### Activity
Copy out exactly the lines below that run from the one holding "click **Data Explorer**.</span></span>" to the one holding "ACL v systému", keeping both of those lines and no others.

── Exercise data ──

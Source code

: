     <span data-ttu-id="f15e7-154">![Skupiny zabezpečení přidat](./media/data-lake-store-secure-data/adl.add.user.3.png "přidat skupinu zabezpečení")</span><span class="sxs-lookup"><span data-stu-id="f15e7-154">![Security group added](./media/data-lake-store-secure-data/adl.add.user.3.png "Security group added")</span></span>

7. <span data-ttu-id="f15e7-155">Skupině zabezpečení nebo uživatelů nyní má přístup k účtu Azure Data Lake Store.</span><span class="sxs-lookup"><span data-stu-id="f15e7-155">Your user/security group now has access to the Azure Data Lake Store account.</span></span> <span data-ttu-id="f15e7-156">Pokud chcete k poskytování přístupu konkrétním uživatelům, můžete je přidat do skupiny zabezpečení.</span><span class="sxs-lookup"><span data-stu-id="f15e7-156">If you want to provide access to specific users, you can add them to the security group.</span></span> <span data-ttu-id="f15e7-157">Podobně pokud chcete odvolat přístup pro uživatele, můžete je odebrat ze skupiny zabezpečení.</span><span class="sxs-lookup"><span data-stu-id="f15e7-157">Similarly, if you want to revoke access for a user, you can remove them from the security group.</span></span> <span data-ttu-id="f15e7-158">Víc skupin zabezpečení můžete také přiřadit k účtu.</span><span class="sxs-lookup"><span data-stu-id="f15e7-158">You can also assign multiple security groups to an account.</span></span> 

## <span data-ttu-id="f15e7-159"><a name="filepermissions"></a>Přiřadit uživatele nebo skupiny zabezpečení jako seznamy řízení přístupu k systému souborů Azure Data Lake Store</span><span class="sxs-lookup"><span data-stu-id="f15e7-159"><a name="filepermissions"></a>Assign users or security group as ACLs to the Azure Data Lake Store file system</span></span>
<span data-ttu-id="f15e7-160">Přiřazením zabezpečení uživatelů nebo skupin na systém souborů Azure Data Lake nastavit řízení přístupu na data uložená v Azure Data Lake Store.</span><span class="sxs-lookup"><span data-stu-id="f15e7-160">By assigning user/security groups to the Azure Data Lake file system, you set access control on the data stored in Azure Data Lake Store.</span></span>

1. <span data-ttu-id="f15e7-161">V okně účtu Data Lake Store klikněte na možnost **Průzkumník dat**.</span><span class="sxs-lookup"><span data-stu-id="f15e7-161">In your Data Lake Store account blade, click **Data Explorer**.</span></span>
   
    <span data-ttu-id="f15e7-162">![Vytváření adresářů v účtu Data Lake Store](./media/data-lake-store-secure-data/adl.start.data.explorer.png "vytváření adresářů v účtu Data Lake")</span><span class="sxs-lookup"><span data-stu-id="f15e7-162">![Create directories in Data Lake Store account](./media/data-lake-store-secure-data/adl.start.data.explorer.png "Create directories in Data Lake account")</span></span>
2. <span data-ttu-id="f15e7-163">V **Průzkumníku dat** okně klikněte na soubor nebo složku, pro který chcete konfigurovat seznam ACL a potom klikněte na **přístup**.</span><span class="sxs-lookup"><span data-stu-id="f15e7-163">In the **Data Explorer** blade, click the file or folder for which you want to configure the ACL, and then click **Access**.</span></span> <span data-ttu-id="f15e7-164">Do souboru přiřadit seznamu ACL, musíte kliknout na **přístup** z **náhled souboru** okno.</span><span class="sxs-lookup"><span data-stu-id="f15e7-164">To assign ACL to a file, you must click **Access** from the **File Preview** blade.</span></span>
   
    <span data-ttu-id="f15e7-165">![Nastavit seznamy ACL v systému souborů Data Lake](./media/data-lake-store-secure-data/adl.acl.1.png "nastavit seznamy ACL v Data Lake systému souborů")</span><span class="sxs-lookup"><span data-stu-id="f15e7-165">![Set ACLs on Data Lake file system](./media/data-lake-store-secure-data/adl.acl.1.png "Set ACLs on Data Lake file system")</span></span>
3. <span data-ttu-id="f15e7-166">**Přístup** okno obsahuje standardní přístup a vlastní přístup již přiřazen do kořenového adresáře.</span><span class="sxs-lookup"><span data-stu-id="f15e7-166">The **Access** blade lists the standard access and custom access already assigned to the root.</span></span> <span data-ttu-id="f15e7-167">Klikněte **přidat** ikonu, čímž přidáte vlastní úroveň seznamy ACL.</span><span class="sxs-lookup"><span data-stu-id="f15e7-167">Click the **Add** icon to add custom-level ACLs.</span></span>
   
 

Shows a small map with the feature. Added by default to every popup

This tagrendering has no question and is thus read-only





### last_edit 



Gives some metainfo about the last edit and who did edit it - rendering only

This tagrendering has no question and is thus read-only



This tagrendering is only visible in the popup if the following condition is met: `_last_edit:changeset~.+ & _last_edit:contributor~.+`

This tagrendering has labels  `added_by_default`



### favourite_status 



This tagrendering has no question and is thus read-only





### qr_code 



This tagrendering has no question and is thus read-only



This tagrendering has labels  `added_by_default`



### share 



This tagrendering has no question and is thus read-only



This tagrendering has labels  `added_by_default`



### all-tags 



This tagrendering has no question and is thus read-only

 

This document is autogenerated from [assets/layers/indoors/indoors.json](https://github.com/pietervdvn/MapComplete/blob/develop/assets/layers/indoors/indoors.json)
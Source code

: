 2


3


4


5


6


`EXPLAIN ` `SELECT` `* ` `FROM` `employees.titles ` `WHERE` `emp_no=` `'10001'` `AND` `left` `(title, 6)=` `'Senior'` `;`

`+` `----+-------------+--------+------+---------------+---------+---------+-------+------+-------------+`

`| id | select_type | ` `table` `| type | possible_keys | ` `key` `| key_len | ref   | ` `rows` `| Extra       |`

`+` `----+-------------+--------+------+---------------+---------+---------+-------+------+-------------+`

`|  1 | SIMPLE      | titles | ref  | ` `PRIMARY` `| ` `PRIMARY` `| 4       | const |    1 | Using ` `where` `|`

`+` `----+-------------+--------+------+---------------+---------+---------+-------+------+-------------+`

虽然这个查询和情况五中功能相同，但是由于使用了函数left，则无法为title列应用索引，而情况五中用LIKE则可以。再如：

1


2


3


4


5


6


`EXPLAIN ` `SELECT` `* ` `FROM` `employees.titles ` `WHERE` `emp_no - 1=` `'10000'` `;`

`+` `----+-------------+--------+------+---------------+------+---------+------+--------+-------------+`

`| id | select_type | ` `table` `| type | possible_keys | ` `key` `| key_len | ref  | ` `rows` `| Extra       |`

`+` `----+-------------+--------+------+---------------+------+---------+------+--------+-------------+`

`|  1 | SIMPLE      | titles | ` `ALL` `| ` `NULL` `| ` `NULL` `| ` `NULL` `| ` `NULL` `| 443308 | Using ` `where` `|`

───

### Problem solution
1. <span data-ttu-id="f15e7-161">V okně účtu Data Lake Store klikněte na možnost **Průzkumník dat**.</span><span class="sxs-lookup"><span data-stu-id="f15e7-161">In your Data Lake Store account blade, click **Data Explorer**.</span></span>
   
    <span data-ttu-id="f15e7-162">![Vytváření adresářů v účtu Data Lake Store](./media/data-lake-store-secure-data/adl.start.data.explorer.png "vytváření adresářů v účtu Data Lake")</span><span class="sxs-lookup"><span data-stu-id="f15e7-162">![Create directories in Data Lake Store account](./media/data-lake-store-secure-data/adl.start.data.explorer.png "Create directories in Data Lake account")</span></span>
2. <span data-ttu-id="f15e7-163">V **Průzkumníku dat** okně klikněte na soubor nebo složku, pro který chcete konfigurovat seznam ACL a potom klikněte na **přístup**.</span><span class="sxs-lookup"><span data-stu-id="f15e7-163">In the **Data Explorer** blade, click the file or folder for which you want to configure the ACL, and then click **Access**.</span></span> <span data-ttu-id="f15e7-164">Do souboru přiřadit seznamu ACL, musíte kliknout na **přístup** z **náhled souboru** okno.</span><span class="sxs-lookup"><span data-stu-id="f15e7-164">To assign ACL to a file, you must click **Access** from the **File Preview** blade.</span></span>
   
    <span data-ttu-id="f15e7-165">![Nastavit seznamy ACL v systému souborů Data Lake](./media/data-lake-store-secure-data/adl.acl.1.png "nastavit seznamy ACL v Data Lake systému souborů")</span><span class="sxs-lookup"><span data-stu-id="f15e7-165">![Set ACLs on Data Lake file system](./media/data-lake-store-secure-data/adl.acl.1.png "Set ACLs on Data Lake file system")</span></span>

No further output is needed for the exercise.